The same cells that give Darek Fidyka his sense of smell are also helping him walk again.

The Bulgarian man, who was paralyzed after a knife attack in 2010, can walk after doctors in Poland transplanted nerve cells from his nose into his severed spinal cord. The successful operation was the first of its kind for regenerative medicine, and Fidyka is believed to be the first man to walk again after having a completely severed spinal cord.

The Nose Knows?

We owe our sense of smell to a pair of nerve cell bundles called olfactory bulbs, which reside on the underside of our brains behind our eyes.
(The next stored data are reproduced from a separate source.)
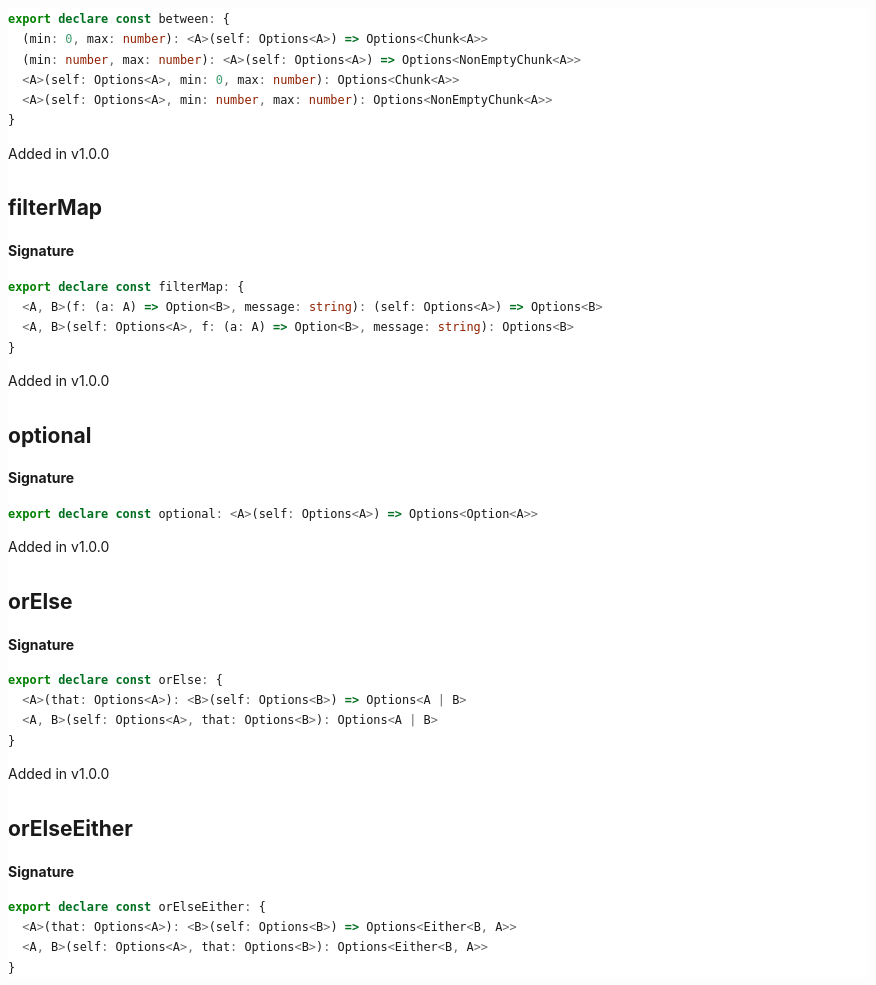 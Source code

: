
 ```ts
export declare const between: {
  (min: 0, max: number): <A>(self: Options<A>) => Options<Chunk<A>>
  (min: number, max: number): <A>(self: Options<A>) => Options<NonEmptyChunk<A>>
  <A>(self: Options<A>, min: 0, max: number): Options<Chunk<A>>
  <A>(self: Options<A>, min: number, max: number): Options<NonEmptyChunk<A>>
}
```

Added in v1.0.0

## filterMap

**Signature**

```ts
export declare const filterMap: {
  <A, B>(f: (a: A) => Option<B>, message: string): (self: Options<A>) => Options<B>
  <A, B>(self: Options<A>, f: (a: A) => Option<B>, message: string): Options<B>
}
```

Added in v1.0.0

## optional

**Signature**

```ts
export declare const optional: <A>(self: Options<A>) => Options<Option<A>>
```

Added in v1.0.0

## orElse

**Signature**

```ts
export declare const orElse: {
  <A>(that: Options<A>): <B>(self: Options<B>) => Options<A | B>
  <A, B>(self: Options<A>, that: Options<B>): Options<A | B>
}
```

Added in v1.0.0

## orElseEither

**Signature**

```ts
export declare const orElseEither: {
  <A>(that: Options<A>): <B>(self: Options<B>) => Options<Either<B, A>>
  <A, B>(self: Options<A>, that: Options<B>): Options<Either<B, A>>
}
```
These structures help us smell grandma’s apple pie, but they’re unique for another reason: They’re one of the few known parts of the nervous system that regenerates throughout life.

Doctors wanted to harness the regenerative capabilities of olfactory nerve cells, so they removed one of Fidyka’s olfactory bulbs in an operation two years ago. They took olfactory ensheathing cells from the bulb, and grew these regenerating cells in a petri dish. After two weeks, doctors injected the nose cells into the spinal cord. Doctors also transplanted four strips of Fidyka’s ankle nerve fibers to bridge the 8-milimeter gap in his severed spine, and allow a path for the cells to grow.

Within three months, the treatment was reaping rewards. Fidyka — paralyzed from the chest down — regained feeling in his lower extremities; his left leg developed muscle mass; and bladder, bowel and sexual functions even returned, the BBC reports. Most importantly, he can now walk once again with the assistance of a frame. Researchers published their results Tuesday in the journal Cell Transplantation. 

Next Steps

Professor Geoffrey Raisman, whose team at University College London performed the technique, hopes to similarly treat three more people in Poland over the next few years if funding for medical trials can be obtained. He told the Guardian:

“We believe that this procedure is the breakthrough which, as it is further developed, will result in a historic change in the currently hopeless outlook for people disabled by spinal cord injury.”

However, the main takeaway from Fidyka’s story is that this procedure is proven to be safe, at least in one person. Researchers are now looking for the best source of olfactory sheathing cells, and are working to develop biomaterials to bridge the gap in severed spinal cords.

Either way, it seems, these researchers are on the scent of a treatment that could change the lives of millions of paralyzed people around the world.